■ Prompt ■
Produce exactly the lines starting at the one containing "1. Ambil Secukupnya" and ending at the last line of the material, with nothing added.

■ Supplied records ■
"""

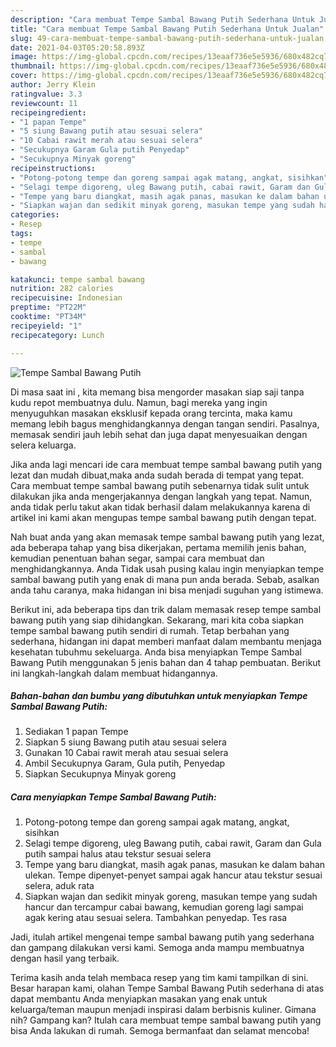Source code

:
 ```yaml
---
description: "Cara membuat Tempe Sambal Bawang Putih Sederhana Untuk Jualan"
title: "Cara membuat Tempe Sambal Bawang Putih Sederhana Untuk Jualan"
slug: 49-cara-membuat-tempe-sambal-bawang-putih-sederhana-untuk-jualan
date: 2021-04-03T05:20:58.893Z
image: https://img-global.cpcdn.com/recipes/13eaaf736e5e5936/680x482cq70/tempe-sambal-bawang-putih-foto-resep-utama.jpg
thumbnail: https://img-global.cpcdn.com/recipes/13eaaf736e5e5936/680x482cq70/tempe-sambal-bawang-putih-foto-resep-utama.jpg
cover: https://img-global.cpcdn.com/recipes/13eaaf736e5e5936/680x482cq70/tempe-sambal-bawang-putih-foto-resep-utama.jpg
author: Jerry Klein
ratingvalue: 3.3
reviewcount: 11
recipeingredient:
- "1 papan Tempe"
- "5 siung Bawang putih atau sesuai selera"
- "10 Cabai rawit merah atau sesuai selera"
- "Secukupnya Garam Gula putih Penyedap"
- "Secukupnya Minyak goreng"
recipeinstructions:
- "Potong-potong tempe dan goreng sampai agak matang, angkat, sisihkan"
- "Selagi tempe digoreng, uleg Bawang putih, cabai rawit, Garam dan Gula putih sampai halus atau tekstur sesuai selera"
- "Tempe yang baru diangkat, masih agak panas, masukan ke dalam bahan ulekan. Tempe dipenyet-penyet sampai agak hancur atau tekstur sesuai selera, aduk rata"
- "Siapkan wajan dan sedikit minyak goreng, masukan tempe yang sudah hancur dan tercampur cabai bawang, kemudian goreng lagi sampai agak kering atau sesuai selera. Tambahkan penyedap. Tes rasa"
categories:
- Resep
tags:
- tempe
- sambal
- bawang

katakunci: tempe sambal bawang 
nutrition: 282 calories
recipecuisine: Indonesian
preptime: "PT22M"
cooktime: "PT34M"
recipeyield: "1"
recipecategory: Lunch

---
```



![Tempe Sambal Bawang Putih](https://img-global.cpcdn.com/recipes/13eaaf736e5e5936/680x482cq70/tempe-sambal-bawang-putih-foto-resep-utama.jpg)

Di masa  saat ini , kita memang bisa mengorder masakan siap saji tanpa kudu repot membuatnya dulu. Namun, bagi mereka yang ingin menyuguhkan masakan eksklusif kepada orang tercinta, maka kamu memang lebih bagus menghidangkannya dengan tangan sendiri. Pasalnya, memasak sendiri jauh lebih sehat dan juga dapat menyesuaikan dengan selera keluarga.

Jika anda lagi mencari ide cara membuat tempe sambal bawang putih yang lezat dan mudah dibuat,maka anda sudah berada di tempat yang tepat. Cara membuat tempe sambal bawang putih  sebenarnya tidak sulit untuk dilakukan jika anda mengerjakannya dengan langkah yang tepat. Namun, anda tidak perlu takut akan tidak berhasil dalam melakukannya 
karena di artikel ini kami akan mengupas tempe sambal bawang putih dengan tepat.  



Nah buat anda yang akan memasak tempe sambal bawang putih yang lezat, ada beberapa tahap yang bisa dikerjakan, pertama memilih jenis bahan, kemudian penentuan bahan segar, sampai cara membuat dan menghidangkannya. Anda Tidak usah pusing kalau ingin menyiapkan tempe sambal bawang putih yang enak di mana pun anda berada. Sebab, asalkan anda  tahu caranya, maka hidangan ini bisa menjadi suguhan yang istimewa.

Berikut ini, ada beberapa tips dan trik dalam memasak resep tempe sambal bawang putih yang siap dihidangkan. Sekarang, mari kita coba siapkan tempe sambal bawang putih sendiri di rumah. Tetap berbahan yang sederhana, hidangan ini dapat memberi manfaat dalam membantu menjaga kesehatan tubuhmu sekeluarga. Anda bisa menyiapkan Tempe Sambal Bawang Putih menggunakan 5 jenis bahan dan 4 tahap pembuatan. Berikut ini langkah-langkah dalam membuat hidangannya.

<!--inarticleads1-->

##### Bahan-bahan dan bumbu yang dibutuhkan untuk menyiapkan Tempe Sambal Bawang Putih:

1. Sediakan 1 papan Tempe
1. Siapkan 5 siung Bawang putih atau sesuai selera
1. Gunakan 10 Cabai rawit merah atau sesuai selera
1. Ambil Secukupnya Garam, Gula putih, Penyedap
1. Siapkan Secukupnya Minyak goreng




<!--inarticleads2-->

##### Cara menyiapkan Tempe Sambal Bawang Putih:

1. Potong-potong tempe dan goreng sampai agak matang, angkat, sisihkan
1. Selagi tempe digoreng, uleg Bawang putih, cabai rawit, Garam dan Gula putih sampai halus atau tekstur sesuai selera
1. Tempe yang baru diangkat, masih agak panas, masukan ke dalam bahan ulekan. Tempe dipenyet-penyet sampai agak hancur atau tekstur sesuai selera, aduk rata
1. Siapkan wajan dan sedikit minyak goreng, masukan tempe yang sudah hancur dan tercampur cabai bawang, kemudian goreng lagi sampai agak kering atau sesuai selera. Tambahkan penyedap. Tes rasa




Jadi, itulah artikel mengenai  tempe sambal bawang putih  yang sederhana dan gampang dilakukan versi kami. Semoga anda mampu membuatnya dengan hasil yang terbaik. 

Terima kasih anda telah membaca resep yang tim kami tampilkan di sini. Besar harapan kami, olahan  Tempe Sambal Bawang Putih sederhana di atas dapat membantu Anda menyiapkan masakan yang enak untuk keluarga/teman maupun menjadi inspirasi dalam berbisnis kuliner. Gimana nih? Gampang kan? Itulah cara membuat tempe sambal bawang putih yang bisa Anda lakukan di rumah. Semoga bermanfaat dan selamat mencoba!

"""

■ Result for this task ■
1. Ambil Secukupnya Garam, Gula putih, Penyedap
1. Siapkan Secukupnya Minyak goreng




<!--inarticleads2-->

##### Cara menyiapkan Tempe Sambal Bawang Putih:

1. Potong-potong tempe dan goreng sampai agak matang, angkat, sisihkan
1. Selagi tempe digoreng, uleg Bawang putih, cabai rawit, Garam dan Gula putih sampai halus atau tekstur sesuai selera
1. Tempe yang baru diangkat, masih agak panas, masukan ke dalam bahan ulekan. Tempe dipenyet-penyet sampai agak hancur atau tekstur sesuai selera, aduk rata
1. Siapkan wajan dan sedikit minyak goreng, masukan tempe yang sudah hancur dan tercampur cabai bawang, kemudian goreng lagi sampai agak kering atau sesuai selera. Tambahkan penyedap. Tes rasa




Jadi, itulah artikel mengenai  tempe sambal bawang putih  yang sederhana dan gampang dilakukan versi kami. Semoga anda mampu membuatnya dengan hasil yang terbaik. 

Terima kasih anda telah membaca resep yang tim kami tampilkan di sini. Besar harapan kami, olahan  Tempe Sambal Bawang Putih sederhana di atas dapat membantu Anda menyiapkan masakan yang enak untuk keluarga/teman maupun menjadi inspirasi dalam berbisnis kuliner. Gimana nih? Gampang kan? Itulah cara membuat tempe sambal bawang putih yang bisa Anda lakukan di rumah. Semoga bermanfaat dan selamat mencoba!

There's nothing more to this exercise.